Autor: / 8 paź 2012 / 21 Comments / , ,

Depilacja z Braunem - o przeżyciach słów kilka

Opisując Wam mój depilator zapowiedziałam też, że pojawi się post o przeżyciach związanych z procesem depilacji. Zgodnie z obietnicą niniejszym ogłaszam, że będzie sporo czytania. Ze względu na to, że depilatora używam nie tylko na nogach, podzielę posta na części.
NOGI
Depilacja nóg zdawać by się mogła najprostszą. Ja zanim wpakowałam depilator pod prysznic spróbowałam na sucho. Podejście pierwsze - z chusteczką Olay. Czy z nią, czy bez ból był taki sam. Nie wiem ile takie chusteczki kosztują normalnie, ale choćby były za 5zł, to dla mnie byłoby to wywalanie pieniędzy w błoto. Depilacja na sucho ma to do siebie, że faktycznie odczuwałam dyskomfort. Pierwsze kilkanaście sekund było ciężkie, potem ból stał się dla mnie uczuciem nijakim (kto się kiedykolwiek tatuował ten wie jak to działa). Mimo to odpuściłam bardzo szybko, bo chciałam sprawdzić efekt pod wodą. Tu było lepiej, o wiele. Obszar wokół kostek odczuwałam minimalnie mocniej, tak samo kolana i tył ud. Reszta nogi poszła całkiem gładko. Po depilacji pojawiło się peeełno czerwonych kropek, które przez noc zeszły i rano nie było śladu po jakiejkolwiek zabawie depilatorem. 
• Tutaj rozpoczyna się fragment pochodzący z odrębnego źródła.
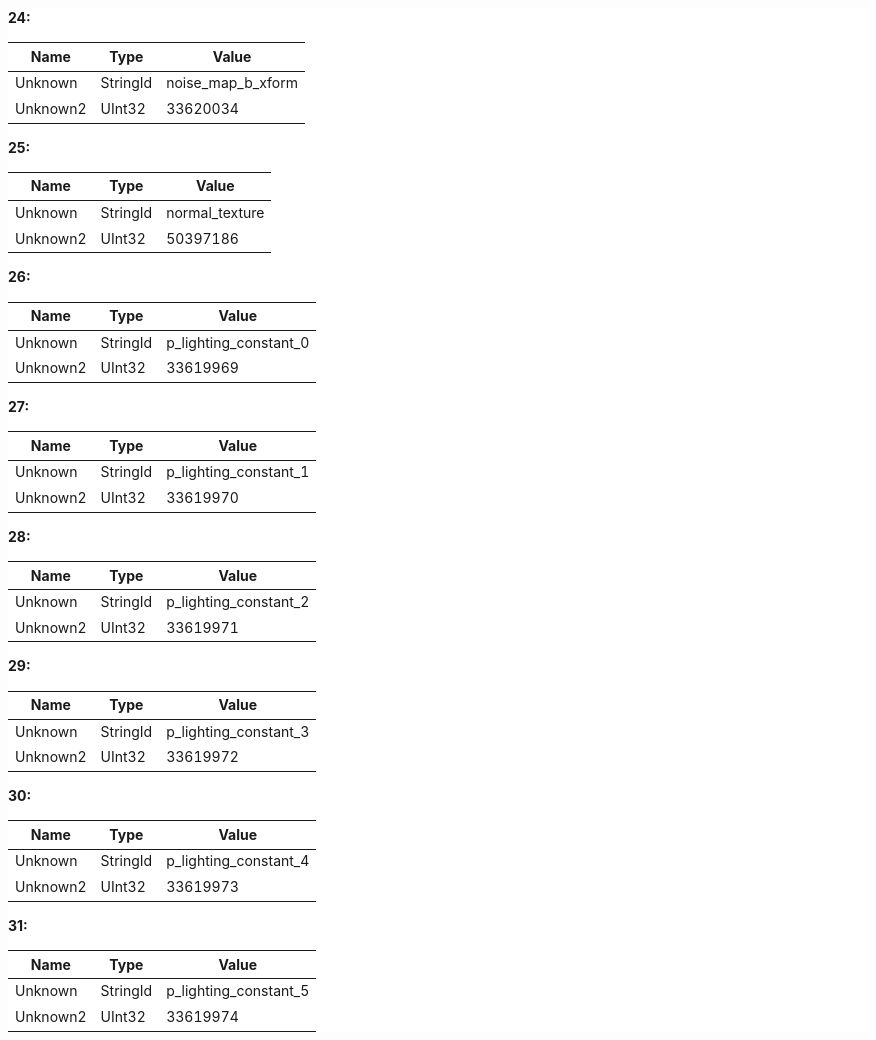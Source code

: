 
**24:**

Name	| Type	| Value
---	|---	|---	|
Unknown	|StringId	|noise_map_b_xform
Unknown2	|UInt32	|33620034


**25:**

Name	| Type	| Value
---	|---	|---	|
Unknown	|StringId	|normal_texture
Unknown2	|UInt32	|50397186


**26:**

Name	| Type	| Value
---	|---	|---	|
Unknown	|StringId	|p_lighting_constant_0
Unknown2	|UInt32	|33619969


**27:**

Name	| Type	| Value
---	|---	|---	|
Unknown	|StringId	|p_lighting_constant_1
Unknown2	|UInt32	|33619970


**28:**

Name	| Type	| Value
---	|---	|---	|
Unknown	|StringId	|p_lighting_constant_2
Unknown2	|UInt32	|33619971


**29:**

Name	| Type	| Value
---	|---	|---	|
Unknown	|StringId	|p_lighting_constant_3
Unknown2	|UInt32	|33619972


**30:**

Name	| Type	| Value
---	|---	|---	|
Unknown	|StringId	|p_lighting_constant_4
Unknown2	|UInt32	|33619973


**31:**

Name	| Type	| Value
---	|---	|---	|
Unknown	|StringId	|p_lighting_constant_5
Unknown2	|UInt32	|33619974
Żeby nie było zbyt kolorowo okazało się, że depilator sporo włosków wyrwał, a sporo... urwał. Nie jest to jakaś zawrotna ilość, ale da się ją zauważyć. Szybka poprawka i włosków nie ma :)
Nogi depilowałam klasyczną nakładką, która sama w sobie lekko kłuje, przez co nie odczuwa się tak mocno wyrywania każdego włoska.
Włosy nie odrastały przez 3 tygodnie po depilacji, nie zauważyłam (jeszcze!) wrastania. 


PACHY
Pachy depilowałam tylko i wyłącznie pod prysznicem, nie odważyłam się tego zrobić na sucho. Pierwsze podejście zrobiłam z nakładką z bardzo wąskim paskiem (czwarta od lewej), co okazało się błędem, bo bolało chyba trochę mocniej.
Potem nałożyłam tą samą, której używałam przy nogach i powoli depilowałam krawędzie. Szybko doszłam do etapu, w którym ból stał się niewyczuwalny, a wtedy po prostu na całego przyłożyłam depilator i zjechałam obie pachy. Po trzech tygodniach miałam zaledwie kilka czarnych kropek, niestety 3 włoski musiałam uwolnić, bo wrosły. Wyrównałam je maszynką i dwa dni później wydepilowałam. Przy drugim podejściu nadal nie jest kolorowo, ale wiadomo jakiego bólu możemy się spodziewać więc poszło szybko i bez większego marudzenia.

OKOLICE BIKINI
Wydawać by się mogło, że bikini to boli, jakby nas ze skóry obdzierali. Ja podeszłam do tego miejsca tak jak do pach i zataczałam malutkie kółeczka. Posuwałam się o 3-4mm do przodu, aż przyszedł moment w którym mogłam wjechać całkiem głęboko i nie czułam bólu. Było kłucie, było szczypanie ale nie ból. Porównałabym to do tatuowania, ale po godzinie na fotelu, kiedy po prostu już nie czuje się prawie nic (wiem co mówię). Nie zmieniałam nakładki, więc dodatkowo kłuły mnie igiełki masujące, co w sumie było miłe. Bardzo ważny był dla mnie regularny strumień wody ciepłej, nie gorącej. Dzięki temu poradziłam sobie szybko. Mija czwarty tydzień, a ja mam zaledwie kilka włosków i kilka kropek. Wiem też, że będą wrastające igiełki, ale jest to obszar który ciężko regularnie peelingować, stąd jest to dla mnie zrozumiałe. 



PLUSY DEPILACJI POD WODĄ
  • ból do zniesienia, wręcz z czasem robi się przyjemny
  • skóra jest odprężona a strumień wody dodatkowo rozluźnia
  • depilator na bieżąco wypłukuje się z włosków
  • możemy regulować temperaturę i dostosowywać ją do własnych potrzeb (dla przykładu pod pachami wolałam mieć wodę zimniejszą niż w okolicach bikini, natomiast na nogi kierowałam bardzo ciepły strumień)
  • depilator chodzi dość głośno, woda go zagłusza 
Jeśli macie jakieś pytania bądź coś ominęłam to pytajcie :)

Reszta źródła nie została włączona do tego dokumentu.